Output the data below exactly, images excluded.

====

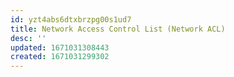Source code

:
```yaml
---
id: yzt4abs6dtxbrzpg00s1ud7
title: Network Access Control List (Network ACL)
desc: ''
updated: 1671031308443
created: 1671031299302
---
```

====

- Your solution:
Source code

:
```yaml
---
id: yzt4abs6dtxbrzpg00s1ud7
title: Network Access Control List (Network ACL)
desc: ''
updated: 1671031308443
created: 1671031299302
---
```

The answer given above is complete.